'130 women' make claims against gynaecologist Rob Jones
Complaints against a former Royal Cornwall Hospitals Trust surgeon have risen to 130, lawyers have confirmed.
Gynaecologist Rob Jones, who delivered Prime Minister David Cameron's youngest child Florence by caesarean section in 2010, was suspended in May 2012 after a report highlighted serious concerns.
A trust review was undertaken, which last month raised concerns about the treatment of 110 women.
It has apologised unreservedly and said changes had been made.
Mr Jones has offered his sympathy to patients.
Mike Bird, of law firm Foot Anstey, said the company was representing 98 women and another firm in Cornwall was representing about 20.
Mr Bird said he believed other smaller companies could be representing several more women.
"Almost all of the 98 claims are against the trust in relation to Mr Jones, with a few in relation to private treatment by Mr Jones," he said.
'Give women answers'
Mr Bird said he was working with the NHS Litigation Authority to agree a protocol for claims.

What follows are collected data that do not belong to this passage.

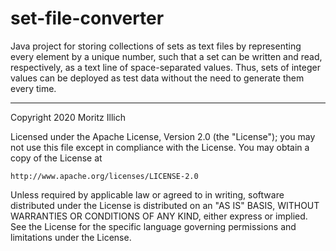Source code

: # set-file-converter
Java project for storing collections of sets as text files by representing every element by a unique number, such that a set can be written and read, respectively, as a text line of space-separated values. Thus, sets of integer values can be deployed as test data without the need to generate them every time.


-------------------------------------------------------------------------
Copyright 2020 Moritz Illich

Licensed under the Apache License, Version 2.0 (the "License");
you may not use this file except in compliance with the License.
You may obtain a copy of the License at

    http://www.apache.org/licenses/LICENSE-2.0

Unless required by applicable law or agreed to in writing, software
distributed under the License is distributed on an "AS IS" BASIS,
WITHOUT WARRANTIES OR CONDITIONS OF ANY KIND, either express or implied.
See the License for the specific language governing permissions and
limitations under the License.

"The idea of the protocol is to resolve the claims more quickly, get things moving and give women either answers and/or compensation," he said.

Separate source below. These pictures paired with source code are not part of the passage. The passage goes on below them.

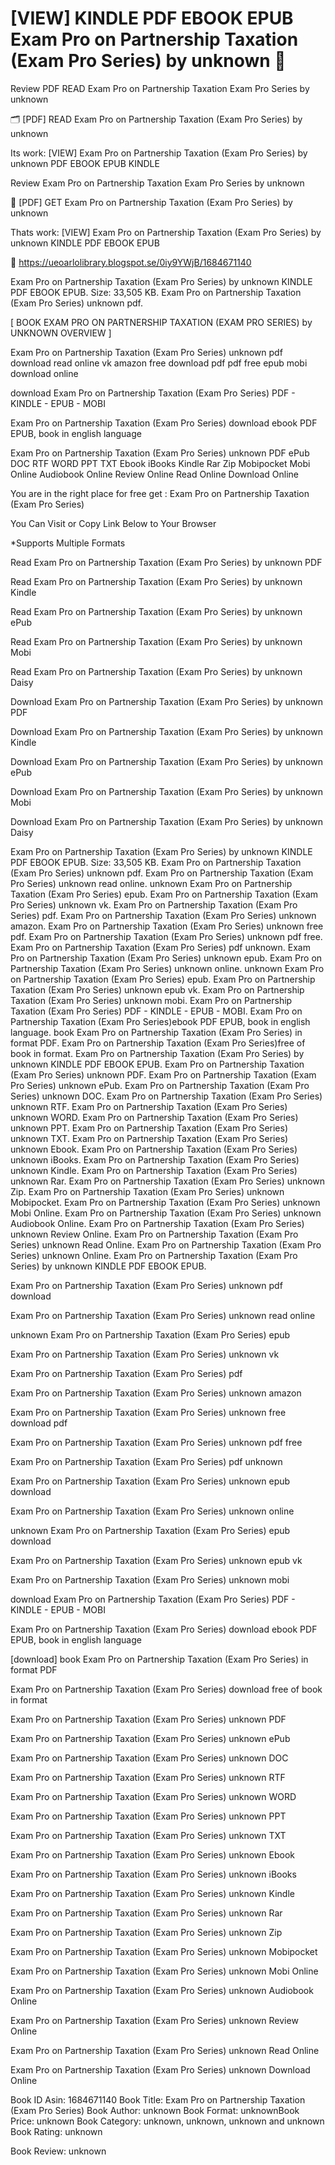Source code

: # [VIEW] KINDLE PDF EBOOK EPUB Exam Pro on Partnership Taxation (Exam Pro Series) by unknown 📒
Review PDF READ Exam Pro on Partnership Taxation Exam Pro Series by unknown

🗂️ [PDF] READ Exam Pro on Partnership Taxation (Exam Pro Series) by unknown

Its work: [VIEW] Exam Pro on Partnership Taxation (Exam Pro Series) by unknown PDF EBOOK EPUB KINDLE


Review Exam Pro on Partnership Taxation Exam Pro Series by unknown

📒 [PDF] GET Exam Pro on Partnership Taxation (Exam Pro Series) by unknown

Thats work: [VIEW] Exam Pro on Partnership Taxation (Exam Pro Series) by unknown KINDLE PDF EBOOK EPUB



🎁 https://ueoarlolibrary.blogspot.se/0iy9YWjB/1684671140



Exam Pro on Partnership Taxation (Exam Pro Series) by unknown KINDLE PDF EBOOK EPUB. Size: 33,505 KB. Exam Pro on Partnership Taxation (Exam Pro Series) unknown pdf.

[ BOOK EXAM PRO ON PARTNERSHIP TAXATION (EXAM PRO SERIES) by UNKNOWN OVERVIEW ]

Exam Pro on Partnership Taxation (Exam Pro Series) unknown pdf download read online vk amazon free download pdf pdf free epub mobi download online

download Exam Pro on Partnership Taxation (Exam Pro Series) PDF - KINDLE - EPUB - MOBI

Exam Pro on Partnership Taxation (Exam Pro Series) download ebook PDF EPUB, book in english language

Exam Pro on Partnership Taxation (Exam Pro Series) unknown PDF ePub DOC RTF WORD PPT TXT Ebook iBooks Kindle Rar Zip Mobipocket Mobi Online Audiobook Online Review Online Read Online Download Online

You are in the right place for free get : Exam Pro on Partnership Taxation (Exam Pro Series)

You Can Visit or Copy Link Below to Your Browser

*Supports Multiple Formats

Read Exam Pro on Partnership Taxation (Exam Pro Series) by unknown PDF

Read Exam Pro on Partnership Taxation (Exam Pro Series) by unknown Kindle

Read Exam Pro on Partnership Taxation (Exam Pro Series) by unknown ePub

Read Exam Pro on Partnership Taxation (Exam Pro Series) by unknown Mobi

Read Exam Pro on Partnership Taxation (Exam Pro Series) by unknown Daisy

Download Exam Pro on Partnership Taxation (Exam Pro Series) by unknown PDF

Download Exam Pro on Partnership Taxation (Exam Pro Series) by unknown Kindle

Download Exam Pro on Partnership Taxation (Exam Pro Series) by unknown ePub

Download Exam Pro on Partnership Taxation (Exam Pro Series) by unknown Mobi

Download Exam Pro on Partnership Taxation (Exam Pro Series) by unknown Daisy

Exam Pro on Partnership Taxation (Exam Pro Series) by unknown KINDLE PDF EBOOK EPUB. Size: 33,505 KB. Exam Pro on Partnership Taxation (Exam Pro Series) unknown pdf. Exam Pro on Partnership Taxation (Exam Pro Series) unknown read online. unknown Exam Pro on Partnership Taxation (Exam Pro Series) epub. Exam Pro on Partnership Taxation (Exam Pro Series) unknown vk. Exam Pro on Partnership Taxation (Exam Pro Series) pdf. Exam Pro on Partnership Taxation (Exam Pro Series) unknown amazon. Exam Pro on Partnership Taxation (Exam Pro Series) unknown free pdf. Exam Pro on Partnership Taxation (Exam Pro Series) unknown pdf free. Exam Pro on Partnership Taxation (Exam Pro Series) pdf unknown. Exam Pro on Partnership Taxation (Exam Pro Series) unknown epub. Exam Pro on Partnership Taxation (Exam Pro Series) unknown online. unknown Exam Pro on Partnership Taxation (Exam Pro Series) epub. Exam Pro on Partnership Taxation (Exam Pro Series) unknown epub vk. Exam Pro on Partnership Taxation (Exam Pro Series) unknown mobi. Exam Pro on Partnership Taxation (Exam Pro Series) PDF - KINDLE - EPUB - MOBI. Exam Pro on Partnership Taxation (Exam Pro Series)ebook PDF EPUB, book in english language. book Exam Pro on Partnership Taxation (Exam Pro Series) in format PDF. Exam Pro on Partnership Taxation (Exam Pro Series)free of book in format. Exam Pro on Partnership Taxation (Exam Pro Series) by unknown KINDLE PDF EBOOK EPUB. Exam Pro on Partnership Taxation (Exam Pro Series) unknown PDF. Exam Pro on Partnership Taxation (Exam Pro Series) unknown ePub. Exam Pro on Partnership Taxation (Exam Pro Series) unknown DOC. Exam Pro on Partnership Taxation (Exam Pro Series) unknown RTF. Exam Pro on Partnership Taxation (Exam Pro Series) unknown WORD. Exam Pro on Partnership Taxation (Exam Pro Series) unknown PPT. Exam Pro on Partnership Taxation (Exam Pro Series) unknown TXT. Exam Pro on Partnership Taxation (Exam Pro Series) unknown Ebook. Exam Pro on Partnership Taxation (Exam Pro Series) unknown iBooks. Exam Pro on Partnership Taxation (Exam Pro Series) unknown Kindle. Exam Pro on Partnership Taxation (Exam Pro Series) unknown Rar. Exam Pro on Partnership Taxation (Exam Pro Series) unknown Zip. Exam Pro on Partnership Taxation (Exam Pro Series) unknown Mobipocket. Exam Pro on Partnership Taxation (Exam Pro Series) unknown Mobi Online. Exam Pro on Partnership Taxation (Exam Pro Series) unknown Audiobook Online. Exam Pro on Partnership Taxation (Exam Pro Series) unknown Review Online. Exam Pro on Partnership Taxation (Exam Pro Series) unknown Read Online. Exam Pro on Partnership Taxation (Exam Pro Series) unknown Online. Exam Pro on Partnership Taxation (Exam Pro Series) by unknown KINDLE PDF EBOOK EPUB.

Exam Pro on Partnership Taxation (Exam Pro Series) unknown pdf download

Exam Pro on Partnership Taxation (Exam Pro Series) unknown read online

unknown Exam Pro on Partnership Taxation (Exam Pro Series) epub

Exam Pro on Partnership Taxation (Exam Pro Series) unknown vk

Exam Pro on Partnership Taxation (Exam Pro Series) pdf

Exam Pro on Partnership Taxation (Exam Pro Series) unknown amazon

Exam Pro on Partnership Taxation (Exam Pro Series) unknown free download pdf

Exam Pro on Partnership Taxation (Exam Pro Series) unknown pdf free

Exam Pro on Partnership Taxation (Exam Pro Series) pdf unknown

Exam Pro on Partnership Taxation (Exam Pro Series) unknown epub download

Exam Pro on Partnership Taxation (Exam Pro Series) unknown online

unknown Exam Pro on Partnership Taxation (Exam Pro Series) epub download

Exam Pro on Partnership Taxation (Exam Pro Series) unknown epub vk

Exam Pro on Partnership Taxation (Exam Pro Series) unknown mobi

download Exam Pro on Partnership Taxation (Exam Pro Series) PDF - KINDLE - EPUB - MOBI

Exam Pro on Partnership Taxation (Exam Pro Series) download ebook PDF EPUB, book in english language

[download] book Exam Pro on Partnership Taxation (Exam Pro Series) in format PDF

Exam Pro on Partnership Taxation (Exam Pro Series) download free of book in format

Exam Pro on Partnership Taxation (Exam Pro Series) unknown PDF

Exam Pro on Partnership Taxation (Exam Pro Series) unknown ePub

Exam Pro on Partnership Taxation (Exam Pro Series) unknown DOC

Exam Pro on Partnership Taxation (Exam Pro Series) unknown RTF

Exam Pro on Partnership Taxation (Exam Pro Series) unknown WORD

Exam Pro on Partnership Taxation (Exam Pro Series) unknown PPT

Exam Pro on Partnership Taxation (Exam Pro Series) unknown TXT

Exam Pro on Partnership Taxation (Exam Pro Series) unknown Ebook

Exam Pro on Partnership Taxation (Exam Pro Series) unknown iBooks

Exam Pro on Partnership Taxation (Exam Pro Series) unknown Kindle

Exam Pro on Partnership Taxation (Exam Pro Series) unknown Rar

Exam Pro on Partnership Taxation (Exam Pro Series) unknown Zip

Exam Pro on Partnership Taxation (Exam Pro Series) unknown Mobipocket

Exam Pro on Partnership Taxation (Exam Pro Series) unknown Mobi Online

Exam Pro on Partnership Taxation (Exam Pro Series) unknown Audiobook Online

Exam Pro on Partnership Taxation (Exam Pro Series) unknown Review Online

Exam Pro on Partnership Taxation (Exam Pro Series) unknown Read Online

Exam Pro on Partnership Taxation (Exam Pro Series) unknown Download Online

Book ID Asin: 1684671140
Book Title: Exam Pro on Partnership Taxation (Exam Pro Series)
Book Author: unknown
Book Format: unknownBook Price: unknown
Book Category: unknown, unknown, unknown and unknown
Book Rating: unknown

Book Review: unknown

In May, the Royal Cornwall Hospital's Trust said it reviewed case notes of 2,396 women seen by Mr Jones between April and October 2012.

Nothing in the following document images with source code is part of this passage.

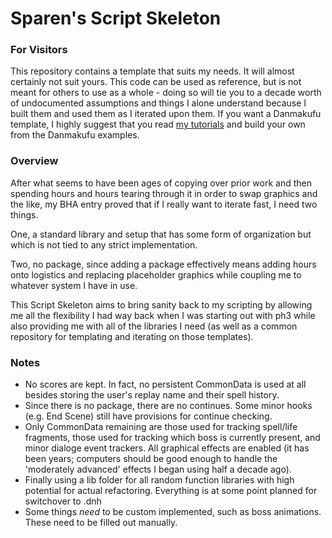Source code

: # Sparen's Script Skeleton

### For Visitors

This repository contains a template that suits my needs. It will almost certainly not suit yours. This code can be used as reference, but is not meant for others to use as a whole - doing so will tie you to a decade worth of undocumented assumptions and things I alone understand because I built them and used them as I iterated upon them. If you want a Danmakufu template, I highly suggest that you read [my tutorials](https://sparen.github.io/ph3tutorials/ph3tutorials.html) and build your own from the Danmakufu examples.

### Overview

After what seems to have been ages of copying over prior work and then spending hours and hours tearing through it in order to swap graphics and the like, my BHA entry proved that if I really want to iterate fast, I need two things.

One, a standard library and setup that has some form of organization but which is not tied to any strict implementation.

Two, no package, since adding a package effectively means adding hours onto logistics and replacing placeholder graphics while coupling me to whatever system I have in use.

This Script Skeleton aims to bring sanity back to my scripting by allowing me all the flexibility I had way back when I was starting out with ph3 while also providing me with all of the libraries I need (as well as a common repository for templating and iterating on those templates).

### Notes

- No scores are kept. In fact, no persistent CommonData is used at all besides storing the user's replay name and their spell history.
- Since there is no package, there are no continues. Some minor hooks (e.g. End Scene) still have provisions for continue checking. 
- Only CommonData remaining are those used for tracking spell/life fragments, those used for tracking which boss is currently present, and minor dialoge event trackers. All graphical effects are enabled (it has been years; computers should be good enough to handle the 'moderately advanced' effects I began using half a decade ago).
- Finally using a lib folder for all random function libraries with high potential for actual refactoring. Everything is at some point planned for switchover to .dnh
- Some things *need* to be custom implemented, such as boss animations. These need to be filled out manually.  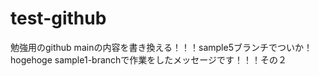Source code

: # test-github
勉強用のgithub
mainの内容を書き換える！！！sample5ブランチでついか！
hogehoge
sample1-branchで作業をしたメッセージです！！！その２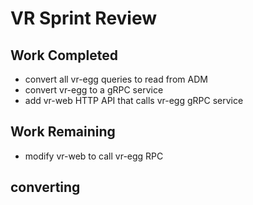 # VR Sprint Review

## Work Completed
- convert all vr-egg queries to read from ADM
- convert vr-egg to a gRPC service
- add vr-web HTTP API that calls vr-egg gRPC service

## Work Remaining
- modify vr-web to call vr-egg RPC

## converting
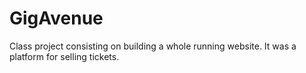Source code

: # GigAvenue
Class project consisting on building a whole running website. It was a platform for selling tickets.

Of those, issues were raised about the treatment of 110 patients.
Mr Jones joined the Royal Cornwall Hospital in 1992.
He was suspended after a report from the Royal College of Obstetricians and Gynaecologists found his patients had more than five times the number of surgical complications during hysterectomy operations than would "usually be expected" in a consultant's career.
He was also the subject of eight medical reviews and repeated complaints.
Mr Jones voluntarily removed himself from the medical register in October.
'Concern and sympathy'
He said: "I have fully co-operated with the various reviews into my practice by the trust and I am pleased that these have now been completed.
"I cannot comment on any individual case because of my duty of patient confidentiality, but I would like to reiterate my concern and sympathy for any patient who has suffered a surgical complication or any harm while under my care."
Lezli Boswell, chief executive of Royal Cornwall Hospitals Trust, said: "I want to repeat my thanks to the patients and staff who spoke out about their concerns and apologise unreservedly to all those affected.
"We have already implemented many of the recommendations from the independent reports published in February 2013 and we will continue to work with the women affected and the wider community to improve the services we provide."